> [Exercise goal]: Copy every line from the records that holds the word "Bellman".
::: Data provided :::
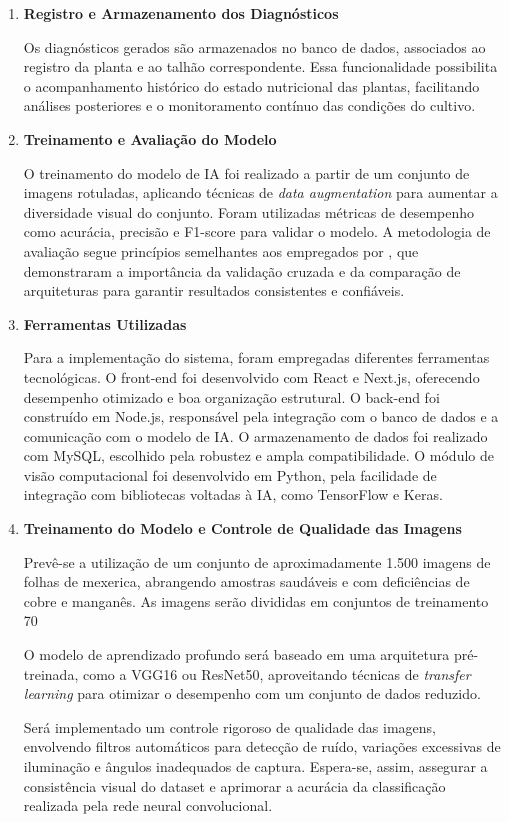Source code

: \begin{enumerate}
\item \textbf{Registro e Armazenamento dos Diagnósticos}

Os diagnósticos gerados são armazenados no banco de dados, associados ao registro da planta e ao talhão correspondente. Essa funcionalidade possibilita o acompanhamento histórico do estado nutricional das plantas, facilitando análises posteriores e o monitoramento contínuo das condições do cultivo.

\item \textbf{Treinamento e Avaliação do Modelo}

O treinamento do modelo de IA foi realizado a partir de um conjunto de imagens rotuladas, aplicando técnicas de \textit{data augmentation} para aumentar a diversidade visual do conjunto. Foram utilizadas métricas de desempenho como acurácia, precisão e F1-score para validar o modelo. A metodologia de avaliação segue princípios semelhantes aos empregados por \textcite{Tran2019}, que demonstraram a importância da validação cruzada e da comparação de arquiteturas para garantir resultados consistentes e confiáveis.

\item \textbf{Ferramentas Utilizadas}

Para a implementação do sistema, foram empregadas diferentes ferramentas tecnológicas. O front-end foi desenvolvido com React e Next.js, oferecendo desempenho otimizado e boa organização estrutural. O back-end foi construído em Node.js, responsável pela integração com o banco de dados e a comunicação com o modelo de IA. O armazenamento de dados foi realizado com MySQL, escolhido pela robustez e ampla compatibilidade. O módulo de visão computacional foi desenvolvido em Python, pela facilidade de integração com bibliotecas voltadas à IA, como TensorFlow e Keras.
\item \textbf{Treinamento do Modelo e Controle de Qualidade das Imagens}

Prevê-se a utilização de um conjunto de aproximadamente 1.500 imagens de folhas de mexerica, abrangendo amostras saudáveis e com deficiências de cobre e manganês. As imagens serão divididas em conjuntos de treinamento 70%

O modelo de aprendizado profundo será baseado em uma arquitetura pré-treinada, como a VGG16 ou ResNet50, aproveitando técnicas de \textit{transfer learning} para otimizar o desempenho com um conjunto de dados reduzido.

Será implementado um controle rigoroso de qualidade das imagens, envolvendo filtros automáticos para detecção de ruído, variações excessivas de iluminação e ângulos inadequados de captura. Espera-se, assim, assegurar a consistência visual do dataset e aprimorar a acurácia da classificação realizada pela rede neural convolucional.
\end{enumerate}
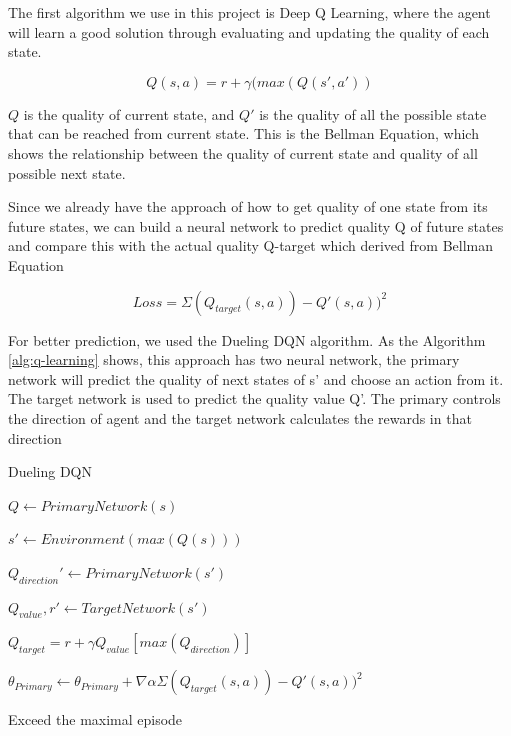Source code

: \documentclass[article]{aaltoseries}
\begin{document}
The first algorithm we use in this project is Deep Q Learning, where the agent will learn a good solution through evaluating and updating the quality of each state. 

\begin{equation} \label{eq:q_learning}
  Q(s,a) = r + \gamma (max(Q(s\prime ,a\prime ))
\end{equation}



$Q$ is the quality of current state, and $Q\prime$ is the quality of all the possible state that can be reached from current state. This is the Bellman Equation, which shows the relationship between the quality of current state and quality of all  possible next state.

Since we already have the approach of how to get quality of one state from its future states, we can build a neural network to predict quality Q of future states and compare this with the actual quality Q-target which derived from Bellman Equation



\begin{equation} \label{eq:q_loss}
  Loss = \Sigma (Q_{target}(s,a)) - Q \prime (s,a))^2
\end{equation}



For better prediction, we used the Dueling DQN algorithm. 
As the Algorithm \ref{alg:q-learning} shows, this approach has two neural network, the primary network will predict the quality of next states of s’ and choose an action from it. The target network is used to predict the quality value Q’. The primary controls the direction of agent and the target network calculates the rewards in that direction




\begin{algorithm}
  \caption{Dueling DQN}
  \label{alg:q-learning}
  \begin{algorithmic}[1]
    \Repeat
      
      \State $Q \gets PrimaryNetwork(s)$  

      \State $s\prime \gets Environment(max(Q(s)))$

      \State $Q_{direction} \prime \gets PrimaryNetwork(s \prime)$ 

      \State $Q_{value} ,r \prime \gets TargetNetwork(s \prime)$
      
      \State $Q_{target} = r + \gamma Q_{value}[max(Q_{direction})]$

      \State $\theta_{Primary} \gets \theta_{Primary}  + \nabla \alpha \Sigma (Q_{target}(s,a)) - Q \prime (s,a))^2$ 

    \Until Exceed the maximal episode
  \end{algorithmic}
\end{algorithm}
\end{document}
:::
> [Exercise output]:
$Q$ is the quality of current state, and $Q\prime$ is the quality of all the possible state that can be reached from current state. This is the Bellman Equation, which shows the relationship between the quality of current state and quality of all  possible next state.
Since we already have the approach of how to get quality of one state from its future states, we can build a neural network to predict quality Q of future states and compare this with the actual quality Q-target which derived from Bellman Equation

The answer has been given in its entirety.